Krieger N, Kiang M, Chen J, Waterman P. Trends in U.S. deaths due to legal intervention among black and white men. Harvard Public Health Review. Winter 2015;3. 10.54111/0001/C4
To inform current national discussions about the deaths of black men due to the police, we present novel data on long-term trends (1960-2010) in deaths due to legal intervention (i.e., deaths due to law enforcement actions) among US black and white men, by county income level. Among the three health studies investigating trends in this outcome, one focused on the total US population for 1962-1993, one documented a marked excess for young adult black as compared to white men for 1979-1997, and the third reported on systematic underreporting of such deaths, overall and by race/ethnicity and age, for 1976-1998; none included socioeconomic data.

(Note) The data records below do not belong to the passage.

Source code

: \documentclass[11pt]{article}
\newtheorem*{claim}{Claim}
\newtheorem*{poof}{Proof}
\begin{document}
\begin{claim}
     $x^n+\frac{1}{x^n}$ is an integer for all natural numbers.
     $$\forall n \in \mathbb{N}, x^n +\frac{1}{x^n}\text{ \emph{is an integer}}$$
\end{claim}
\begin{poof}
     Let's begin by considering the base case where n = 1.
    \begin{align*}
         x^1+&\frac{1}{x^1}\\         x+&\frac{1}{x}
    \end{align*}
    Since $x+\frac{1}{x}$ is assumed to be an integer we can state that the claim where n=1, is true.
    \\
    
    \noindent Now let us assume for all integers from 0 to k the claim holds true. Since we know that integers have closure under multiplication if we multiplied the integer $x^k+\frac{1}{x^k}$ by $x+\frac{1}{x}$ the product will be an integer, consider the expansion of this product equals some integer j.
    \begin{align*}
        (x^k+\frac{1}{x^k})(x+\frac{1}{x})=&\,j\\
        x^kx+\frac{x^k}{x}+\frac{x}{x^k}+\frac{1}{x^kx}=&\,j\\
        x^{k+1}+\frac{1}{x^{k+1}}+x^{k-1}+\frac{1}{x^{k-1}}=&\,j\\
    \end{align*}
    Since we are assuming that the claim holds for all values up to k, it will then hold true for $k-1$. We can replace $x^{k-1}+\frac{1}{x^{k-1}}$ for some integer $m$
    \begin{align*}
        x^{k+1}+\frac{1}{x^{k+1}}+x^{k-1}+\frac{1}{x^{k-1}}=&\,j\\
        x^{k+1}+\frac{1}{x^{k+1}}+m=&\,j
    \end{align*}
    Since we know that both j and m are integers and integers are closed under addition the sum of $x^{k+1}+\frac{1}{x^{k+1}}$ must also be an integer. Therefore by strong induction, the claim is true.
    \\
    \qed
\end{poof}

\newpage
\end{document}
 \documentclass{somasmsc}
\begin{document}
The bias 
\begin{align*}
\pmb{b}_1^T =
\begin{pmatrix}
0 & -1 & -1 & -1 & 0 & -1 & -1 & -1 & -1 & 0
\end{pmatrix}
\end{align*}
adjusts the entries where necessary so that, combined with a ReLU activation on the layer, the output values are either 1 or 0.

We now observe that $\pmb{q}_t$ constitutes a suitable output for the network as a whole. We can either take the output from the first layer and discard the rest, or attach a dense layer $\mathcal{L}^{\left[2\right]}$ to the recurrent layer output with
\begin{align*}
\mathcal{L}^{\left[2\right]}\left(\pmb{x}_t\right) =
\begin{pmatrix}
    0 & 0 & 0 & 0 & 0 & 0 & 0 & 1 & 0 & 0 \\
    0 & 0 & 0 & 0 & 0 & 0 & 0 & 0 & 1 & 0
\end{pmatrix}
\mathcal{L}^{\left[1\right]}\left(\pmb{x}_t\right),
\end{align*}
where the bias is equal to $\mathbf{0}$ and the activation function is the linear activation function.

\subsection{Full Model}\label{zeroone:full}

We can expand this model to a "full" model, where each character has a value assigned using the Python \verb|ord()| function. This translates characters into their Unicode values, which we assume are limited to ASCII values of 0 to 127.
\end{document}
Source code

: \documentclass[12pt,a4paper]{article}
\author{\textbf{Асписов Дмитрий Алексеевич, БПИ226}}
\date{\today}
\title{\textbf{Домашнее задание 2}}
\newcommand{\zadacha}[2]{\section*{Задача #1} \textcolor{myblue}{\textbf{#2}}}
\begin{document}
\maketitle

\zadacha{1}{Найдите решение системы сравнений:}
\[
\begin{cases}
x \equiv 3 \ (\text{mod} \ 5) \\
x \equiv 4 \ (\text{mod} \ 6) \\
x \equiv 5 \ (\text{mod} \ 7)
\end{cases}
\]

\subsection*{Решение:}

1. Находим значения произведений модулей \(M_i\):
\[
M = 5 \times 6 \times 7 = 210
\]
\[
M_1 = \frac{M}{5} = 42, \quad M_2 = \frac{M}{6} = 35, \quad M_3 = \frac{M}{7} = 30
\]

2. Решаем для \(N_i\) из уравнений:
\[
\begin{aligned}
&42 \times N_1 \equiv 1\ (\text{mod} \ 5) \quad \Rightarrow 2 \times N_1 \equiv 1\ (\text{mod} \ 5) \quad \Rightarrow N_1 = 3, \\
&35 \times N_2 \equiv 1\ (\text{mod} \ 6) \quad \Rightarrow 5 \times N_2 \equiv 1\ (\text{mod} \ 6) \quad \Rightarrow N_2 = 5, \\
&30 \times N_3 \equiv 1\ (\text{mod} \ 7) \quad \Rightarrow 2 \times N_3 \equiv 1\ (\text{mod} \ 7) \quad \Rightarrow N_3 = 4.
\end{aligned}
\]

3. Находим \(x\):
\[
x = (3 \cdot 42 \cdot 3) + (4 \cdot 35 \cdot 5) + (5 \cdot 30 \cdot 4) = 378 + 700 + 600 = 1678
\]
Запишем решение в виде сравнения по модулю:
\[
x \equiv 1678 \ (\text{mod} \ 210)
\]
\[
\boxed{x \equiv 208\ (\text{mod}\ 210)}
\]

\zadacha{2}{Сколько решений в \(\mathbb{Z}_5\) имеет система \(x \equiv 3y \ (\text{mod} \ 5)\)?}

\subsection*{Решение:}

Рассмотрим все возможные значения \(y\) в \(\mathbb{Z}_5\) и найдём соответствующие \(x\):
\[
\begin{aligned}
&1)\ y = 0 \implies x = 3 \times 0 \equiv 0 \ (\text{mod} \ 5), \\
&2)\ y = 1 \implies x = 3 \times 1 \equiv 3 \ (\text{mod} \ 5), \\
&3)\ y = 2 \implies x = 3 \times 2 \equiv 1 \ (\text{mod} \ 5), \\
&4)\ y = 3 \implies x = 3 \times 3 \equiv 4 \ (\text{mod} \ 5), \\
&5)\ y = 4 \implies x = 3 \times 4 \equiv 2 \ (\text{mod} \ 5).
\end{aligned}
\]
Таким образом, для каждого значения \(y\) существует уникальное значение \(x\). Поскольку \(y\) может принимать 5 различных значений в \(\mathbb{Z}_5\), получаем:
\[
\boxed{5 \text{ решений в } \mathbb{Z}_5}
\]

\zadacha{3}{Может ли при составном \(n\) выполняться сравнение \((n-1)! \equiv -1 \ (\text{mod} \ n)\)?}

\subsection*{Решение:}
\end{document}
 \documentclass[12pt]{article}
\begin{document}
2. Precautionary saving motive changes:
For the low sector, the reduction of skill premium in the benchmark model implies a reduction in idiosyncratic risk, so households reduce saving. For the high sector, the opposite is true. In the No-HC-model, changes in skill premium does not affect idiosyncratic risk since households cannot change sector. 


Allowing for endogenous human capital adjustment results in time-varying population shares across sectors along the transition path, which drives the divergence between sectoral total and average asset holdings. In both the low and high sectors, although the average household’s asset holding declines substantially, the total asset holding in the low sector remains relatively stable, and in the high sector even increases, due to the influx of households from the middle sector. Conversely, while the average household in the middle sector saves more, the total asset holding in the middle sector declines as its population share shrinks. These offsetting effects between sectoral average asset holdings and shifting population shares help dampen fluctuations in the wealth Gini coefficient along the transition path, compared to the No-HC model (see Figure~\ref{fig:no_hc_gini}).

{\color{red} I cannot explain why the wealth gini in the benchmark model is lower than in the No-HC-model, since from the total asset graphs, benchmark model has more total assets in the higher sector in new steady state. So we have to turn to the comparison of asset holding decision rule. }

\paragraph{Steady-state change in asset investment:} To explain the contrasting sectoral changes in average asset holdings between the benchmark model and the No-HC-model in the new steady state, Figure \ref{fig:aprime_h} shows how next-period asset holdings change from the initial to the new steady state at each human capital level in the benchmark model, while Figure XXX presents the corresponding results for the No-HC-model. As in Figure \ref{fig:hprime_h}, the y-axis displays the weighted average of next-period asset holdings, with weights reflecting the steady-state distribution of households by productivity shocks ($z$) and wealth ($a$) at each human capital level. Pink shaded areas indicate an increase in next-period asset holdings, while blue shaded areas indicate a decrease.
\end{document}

We analyzed US national mortality data for 1960-2010, using individual-level mortality records and census denominator data stratified by age, gender, and race/ethnicity, aggregated to the county level, and to which we have appended the corresponding year-specific US county median family income data, categorized into quintiles. We report trends (3-year moving average mortality rates) for the two main groups at risk: US black and white men, age 15-34.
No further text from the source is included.